Tecniche concrete che funzionano:

  • Introdurre autoloading e namespacing dove manca — eliminare i require manuali e il primo passo verso una struttura moderna
  • Estrarre la logica di business in classi dedicate — separare il "cosa fa" dal "come lo mostra"
  • Sostituire query inline con un layer di accesso dati strutturato — centralizzare le query rende il codice piu sicuro e testabile
  • Migrare la configurazione da costanti sparse a un sistema centralizzato — un unico punto dove cambiare ambiente
  • Isolare le dipendenze esterne dietro interfacce — se domani cambi il gateway di pagamento, cambi una classe, non cento file

Fase 3: Aggiornare e modernizzare

Con i test in posizione e il codice separato in moduli, si puo iniziare ad aggiornare. Aggiornare la versione di PHP e spesso il primo passo piu impattante: ogni versione maggiore porta miglioramenti di performance significativi (PHP 8.x e mediamente 2-3 volte piu veloce di PHP 5.6), oltre a funzionalita del linguaggio che rendono il codice piu leggibile e sicuro.

L aggiornamento di PHP va fatto gradualmente: prima risolvere tutti i deprecation warning della versione attuale, poi salire di una versione alla volta. Ogni step viene testato e validato prima di procedere al successivo. Saltare versioni e possibile ma rischioso — meglio un percorso piu lungo ma controllato.

Errori comuni da evitare

In anni di lavoro su codice legacy, ho visto gli stessi errori ripetersi:

  • Riscrivere tutto insieme: il refactoring incrementale funziona perche ogni passo e piccolo e reversibile. Cambiare tutto in un colpo e una riscrittura mascherata
  • Non aggiungere test prima di modificare: senza test stai giocando alla roulette russa con il codice in produzione
  • Inseguire la perfezione: l obiettivo non e il codice perfetto, e il codice migliore di prima. Il meglio e nemico del bene
  • Sottovalutare la documentazione: ogni scoperta sul comportamento del sistema legacy va documentata. Tra sei mesi non ricorderai perche quella funzione ha quel workaround
  • Non coinvolgere chi usa il sistema: gli utenti conoscono edge case che non sono documentati da nessuna parte

Risultati concreti

Ogni intervento migliora la situazione senza fermare il business. Dopo qualche mese di lavoro costante, l applicazione e irriconoscibile — e non ha mai smesso di funzionare.
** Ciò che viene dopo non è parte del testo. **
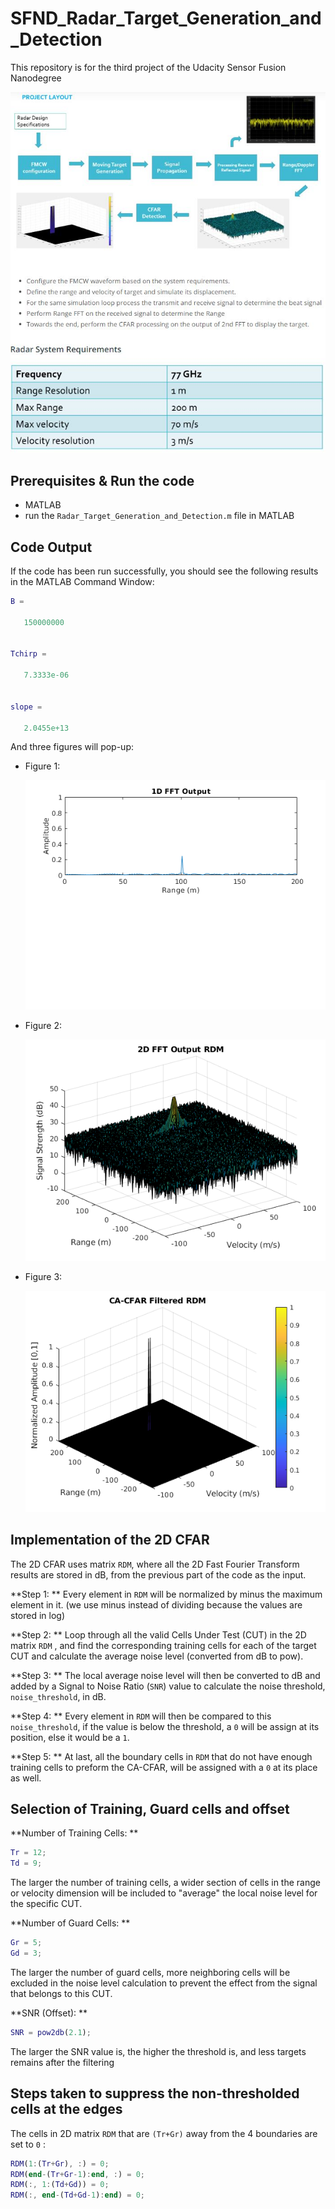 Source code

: # SFND_Radar_Target_Generation_and_Detection

This repository is for the third project of the Udacity Sensor Fusion Nanodegree

![ProjectLayout](media/ProjectLayout.jpeg)

## Prerequisites & Run the code

* MATLAB
* run the `Radar_Target_Generation_and_Detection.m` file in MATLAB



## Code Output

If the code has been run successfully, you should see the following results in the MATLAB Command Window:

```matlab
B =

   150000000


Tchirp =

   7.3333e-06


slope =

   2.0455e+13
```



And three figures will pop-up:

* Figure 1:

  ![fig-1](media/fig-1.png)

* Figure 2:

  ![fig-2](media/fig-2.png)

* Figure 3:

  ![fig-3](media/fig-3.png)



## Implementation of the 2D CFAR

The 2D CFAR uses matrix `RDM`, where all the 2D Fast Fourier Transform results are stored in dB,  from the previous part of the code as the input.

**Step 1: ** Every element in `RDM` will be normalized by minus the maximum element in it. (we use minus instead of dividing because the values are stored in log)

**Step 2: ** Loop through all the valid Cells Under Test (CUT) in the 2D matrix `RDM` , and find the corresponding  training cells for each of the target CUT and calculate the average noise level (converted from dB to pow).

**Step 3: ** The local average noise level will then be converted to dB and added by a Signal to Noise Ratio (`SNR`) value to calculate the noise threshold, `noise_threshold`, in dB.

**Step 4: ** Every element in `RDM` will then be compared to this `noise_threshold`, if the value is below the threshold, a `0` will be assign at its position, else it would be a `1`. 

**Step 5: ** At last, all the boundary cells in `RDM` that do not have enough training cells to preform the CA-CFAR, will be assigned with a `0` at its place as well. 



## Selection of Training, Guard cells and offset

**Number of Training Cells: ** 

```matlab
Tr = 12;
Td = 9;
```

The larger the number of training cells, a wider section of cells in the range or velocity dimension will be included to "average" the local noise level for the specific CUT.

**Number of Guard Cells: ** 

```matlab
Gr = 5;
Gd = 3;
```

The larger the number of guard cells, more neighboring cells will be excluded in the noise level calculation to prevent the effect from the signal that belongs to this CUT.

**SNR (Offset): ** 

```matlab
SNR = pow2db(2.1);
```

The larger the SNR value is, the higher the threshold is, and less targets remains after the filtering



## Steps taken to suppress the non-thresholded cells at the edges

The cells in 2D matrix `RDM` that are `(Tr+Gr)` away from the 4 boundaries are set to `0` :

```matlab
RDM(1:(Tr+Gr), :) = 0;
RDM(end-(Tr+Gr-1):end, :) = 0;
RDM(:, 1:(Td+Gd)) = 0;
RDM(:, end-(Td+Gd-1):end) = 0;
```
Ho visto applicazioni PHP legacy passare da incubi di manutenzione a sistemi moderni, testati e piacevoli da sviluppare, in 6-12 mesi di lavoro incrementale.

I benefici si vedono da subito: meno bug in produzione, deploy piu frequenti e sicuri, sviluppo di nuove feature piu veloce, onboarding di nuovi sviluppatori piu semplice. E il ROI del refactoring incrementale e misurabile: meno ore spese a correggere bug, meno downtime, piu capacita di evolvere il prodotto.

Il refactoring di codice legacy non e il lavoro piu glamour nel mondo dello sviluppo software, ma e uno dei piu importanti. E quando fatto bene, e anche uno dei piu soddisfacenti.